These functional programming helpers let you transform (map), select (filter) and aggregate (reduce) sequences. They are powerful for data pipelines, although list comprehensions are often more readable for simple cases.

map()

map(func, iterable) applies a function to every element, returning a lazy iterator.

nums = [1, 2, 3, 4]
doubled = list(map(lambda x: x * 2, nums))
print(doubled)   # [2, 4, 6, 8]

# Equivalent comprehension:
# [x * 2 for x in nums]

filter()

filter(func, iterable) keeps only items where the function returns truthy.

nums = [1, 2, 3, 4, 5]
evens = list(filter(lambda x: x % 2 == 0, nums))
print(evens)   # [2, 4]

# Equivalent:
# [x for x in nums if x % 2 == 0]

reduce()

reduce(func, iterable, init) folds a sequence into a single value using a binary function.

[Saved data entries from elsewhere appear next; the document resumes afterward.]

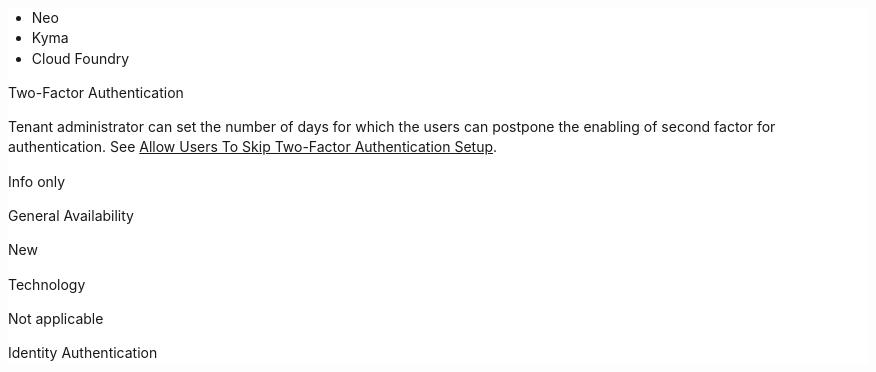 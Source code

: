 -   Neo
-   Kyma
-   Cloud Foundry



</td>
<td valign="top">

Two-Factor Authentication



</td>
<td valign="top">

Tenant administrator can set the number of days for which the users can postpone the enabling of second factor for authentication. See [Allow Users To Skip Two-Factor Authentication Setup](Operation-Guide/allow-users-to-skip-two-factor-authentication-setup-dfb08b3.md).



</td>
<td valign="top">

Info only



</td>
<td valign="top">

General Availability



</td>
<td valign="top">

New



</td>
<td valign="top">

Technology



</td>
<td valign="top">

Not applicable



</td>
<td valign="top">

Identity Authentication



</td>
<td valign="top">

from functools import reduce

nums = [1, 2, 3, 4]
total = reduce(lambda a, b: a + b, nums)
print(total)   # 10

# Factorial using reduce:
fact5 = reduce(lambda a, b: a * b, range(1, 6), 1)
print(fact5)   # 120

Combining

Chain filtermapreduce for clean data pipelines.

from functools import reduce

nums = [1, 2, 3, 4, 5, 6]

# Sum of squares of even numbers
result = reduce(
    lambda a, b: a + b,
    map(lambda x: x * x, filter(lambda x: x % 2 == 0, nums))
)

print(result)   # 56

Best Practices

  • Prefer comprehensions for short, simple transformations.
  • Use reduce when you naturally “fold” values (sum, product, min/max, joins).
  • Keep lambdas very small; move complex logic into named functions and pass those to map/filter.
  • Combine filtermap reduce for functional-style ETL / data-processing pipelines.